— To do —
Whenever the word "をクリックします" appears in a line of the data below, copy that line.

— Extracted entries —
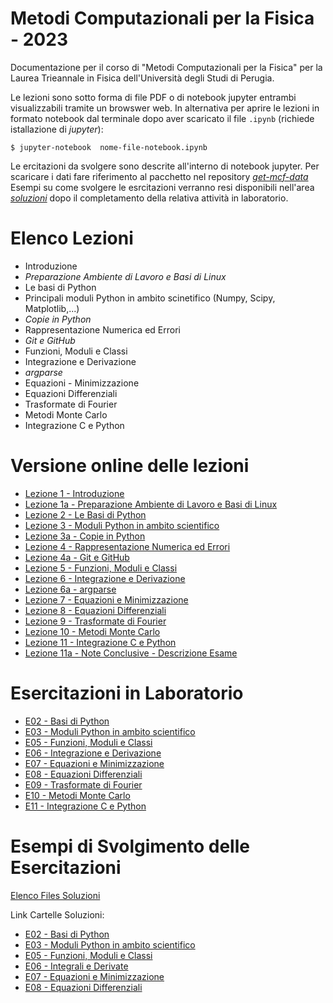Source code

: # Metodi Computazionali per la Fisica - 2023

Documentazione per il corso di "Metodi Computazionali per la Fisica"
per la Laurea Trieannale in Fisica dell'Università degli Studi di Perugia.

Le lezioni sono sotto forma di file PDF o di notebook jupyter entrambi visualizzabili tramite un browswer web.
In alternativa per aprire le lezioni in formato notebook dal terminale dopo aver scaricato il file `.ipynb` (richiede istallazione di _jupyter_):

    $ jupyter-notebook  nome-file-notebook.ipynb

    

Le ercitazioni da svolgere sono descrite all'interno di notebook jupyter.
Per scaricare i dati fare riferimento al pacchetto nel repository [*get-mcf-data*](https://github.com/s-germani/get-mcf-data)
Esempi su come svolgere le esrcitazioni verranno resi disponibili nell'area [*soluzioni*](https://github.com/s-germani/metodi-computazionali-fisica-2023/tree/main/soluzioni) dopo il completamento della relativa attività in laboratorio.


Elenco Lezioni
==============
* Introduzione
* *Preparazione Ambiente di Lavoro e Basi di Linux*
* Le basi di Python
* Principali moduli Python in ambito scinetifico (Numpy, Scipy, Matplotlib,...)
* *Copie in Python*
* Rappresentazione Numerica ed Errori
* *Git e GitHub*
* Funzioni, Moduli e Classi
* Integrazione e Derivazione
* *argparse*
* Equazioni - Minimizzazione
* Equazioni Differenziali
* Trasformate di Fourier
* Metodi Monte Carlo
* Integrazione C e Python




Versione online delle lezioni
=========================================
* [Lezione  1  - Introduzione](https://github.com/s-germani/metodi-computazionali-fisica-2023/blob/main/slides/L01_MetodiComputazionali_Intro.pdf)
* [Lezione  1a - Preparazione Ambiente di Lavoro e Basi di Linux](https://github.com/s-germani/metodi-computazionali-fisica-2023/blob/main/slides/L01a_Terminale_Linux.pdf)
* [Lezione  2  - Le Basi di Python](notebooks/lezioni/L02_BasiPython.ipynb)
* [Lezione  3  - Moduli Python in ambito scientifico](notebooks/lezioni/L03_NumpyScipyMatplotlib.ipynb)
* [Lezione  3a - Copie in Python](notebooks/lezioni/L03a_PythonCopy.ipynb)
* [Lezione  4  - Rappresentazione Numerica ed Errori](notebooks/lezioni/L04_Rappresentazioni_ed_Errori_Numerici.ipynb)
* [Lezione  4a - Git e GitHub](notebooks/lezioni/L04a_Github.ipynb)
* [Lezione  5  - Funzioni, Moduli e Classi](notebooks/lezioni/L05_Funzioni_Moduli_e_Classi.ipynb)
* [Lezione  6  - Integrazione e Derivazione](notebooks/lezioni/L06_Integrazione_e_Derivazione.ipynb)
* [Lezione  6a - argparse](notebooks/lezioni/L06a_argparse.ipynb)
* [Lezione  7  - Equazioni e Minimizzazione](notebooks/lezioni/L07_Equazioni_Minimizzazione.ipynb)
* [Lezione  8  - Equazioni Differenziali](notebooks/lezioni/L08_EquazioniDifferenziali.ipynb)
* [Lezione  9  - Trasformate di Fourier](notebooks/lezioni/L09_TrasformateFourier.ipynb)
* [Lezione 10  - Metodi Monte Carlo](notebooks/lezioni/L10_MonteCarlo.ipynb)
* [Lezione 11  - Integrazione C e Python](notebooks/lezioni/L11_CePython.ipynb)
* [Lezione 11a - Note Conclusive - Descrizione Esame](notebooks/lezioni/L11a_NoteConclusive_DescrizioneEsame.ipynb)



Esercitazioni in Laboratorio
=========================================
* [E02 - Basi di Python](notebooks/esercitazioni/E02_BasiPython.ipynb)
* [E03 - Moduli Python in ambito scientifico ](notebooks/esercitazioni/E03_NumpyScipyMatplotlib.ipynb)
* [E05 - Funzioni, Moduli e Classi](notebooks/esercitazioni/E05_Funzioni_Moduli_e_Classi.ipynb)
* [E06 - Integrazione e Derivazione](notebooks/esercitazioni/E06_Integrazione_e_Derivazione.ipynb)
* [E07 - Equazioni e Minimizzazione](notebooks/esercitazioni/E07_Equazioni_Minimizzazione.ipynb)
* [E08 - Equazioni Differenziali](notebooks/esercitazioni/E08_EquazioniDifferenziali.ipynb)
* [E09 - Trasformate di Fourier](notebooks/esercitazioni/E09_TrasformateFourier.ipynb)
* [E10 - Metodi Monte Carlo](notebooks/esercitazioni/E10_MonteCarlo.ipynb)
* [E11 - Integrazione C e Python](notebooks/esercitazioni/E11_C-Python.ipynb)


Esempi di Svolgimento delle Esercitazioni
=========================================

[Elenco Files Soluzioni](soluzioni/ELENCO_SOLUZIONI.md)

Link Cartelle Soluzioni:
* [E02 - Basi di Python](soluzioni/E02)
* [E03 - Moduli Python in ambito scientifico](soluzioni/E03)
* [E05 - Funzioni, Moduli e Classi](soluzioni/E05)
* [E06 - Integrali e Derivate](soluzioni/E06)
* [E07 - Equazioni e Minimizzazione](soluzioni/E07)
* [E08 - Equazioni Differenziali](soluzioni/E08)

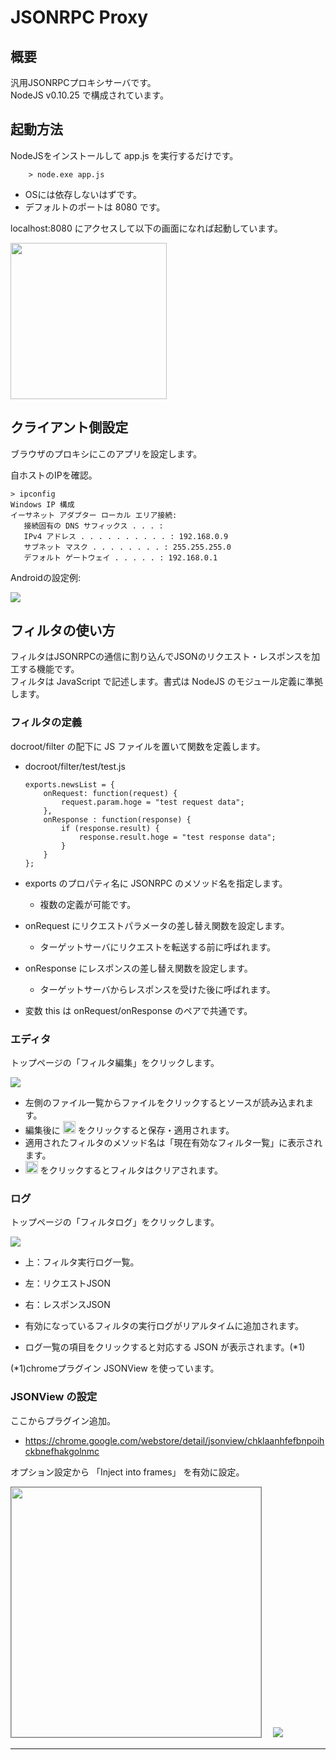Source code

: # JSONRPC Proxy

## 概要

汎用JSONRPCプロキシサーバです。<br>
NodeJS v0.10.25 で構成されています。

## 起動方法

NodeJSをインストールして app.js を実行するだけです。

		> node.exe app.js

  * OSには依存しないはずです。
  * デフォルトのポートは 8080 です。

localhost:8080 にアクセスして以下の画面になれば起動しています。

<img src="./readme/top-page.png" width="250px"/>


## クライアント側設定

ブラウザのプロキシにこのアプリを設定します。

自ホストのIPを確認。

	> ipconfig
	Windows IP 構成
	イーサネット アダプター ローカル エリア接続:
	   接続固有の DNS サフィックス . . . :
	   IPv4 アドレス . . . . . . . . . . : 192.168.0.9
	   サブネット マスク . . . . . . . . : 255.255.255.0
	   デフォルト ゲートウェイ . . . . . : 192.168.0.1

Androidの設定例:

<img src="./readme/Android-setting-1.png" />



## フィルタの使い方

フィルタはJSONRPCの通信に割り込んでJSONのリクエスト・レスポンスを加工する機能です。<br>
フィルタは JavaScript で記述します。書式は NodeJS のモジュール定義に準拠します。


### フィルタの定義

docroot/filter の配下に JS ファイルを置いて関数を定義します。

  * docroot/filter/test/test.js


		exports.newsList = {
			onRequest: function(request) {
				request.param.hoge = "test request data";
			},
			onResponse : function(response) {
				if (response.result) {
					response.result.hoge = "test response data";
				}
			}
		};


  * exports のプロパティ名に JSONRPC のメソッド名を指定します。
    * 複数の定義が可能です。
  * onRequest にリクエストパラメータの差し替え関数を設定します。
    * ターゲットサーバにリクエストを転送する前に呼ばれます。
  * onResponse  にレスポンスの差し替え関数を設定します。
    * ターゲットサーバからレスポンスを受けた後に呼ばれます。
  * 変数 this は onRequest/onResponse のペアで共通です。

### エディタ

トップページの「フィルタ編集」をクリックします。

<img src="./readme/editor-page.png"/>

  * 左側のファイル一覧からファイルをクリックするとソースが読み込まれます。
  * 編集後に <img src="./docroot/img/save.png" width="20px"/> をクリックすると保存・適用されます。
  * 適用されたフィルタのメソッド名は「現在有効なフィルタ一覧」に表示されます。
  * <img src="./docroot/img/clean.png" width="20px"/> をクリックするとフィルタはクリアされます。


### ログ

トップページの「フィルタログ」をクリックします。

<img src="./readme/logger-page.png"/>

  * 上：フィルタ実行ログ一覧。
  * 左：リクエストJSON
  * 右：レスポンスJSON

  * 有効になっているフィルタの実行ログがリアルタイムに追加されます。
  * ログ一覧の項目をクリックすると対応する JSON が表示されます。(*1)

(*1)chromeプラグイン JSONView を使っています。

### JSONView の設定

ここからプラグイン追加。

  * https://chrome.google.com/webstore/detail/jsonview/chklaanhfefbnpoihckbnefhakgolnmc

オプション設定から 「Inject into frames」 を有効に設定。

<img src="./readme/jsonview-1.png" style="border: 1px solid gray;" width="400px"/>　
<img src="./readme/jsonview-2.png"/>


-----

— Answer section —
トップページの「フィルタ編集」をクリックします。
トップページの「フィルタログ」をクリックします。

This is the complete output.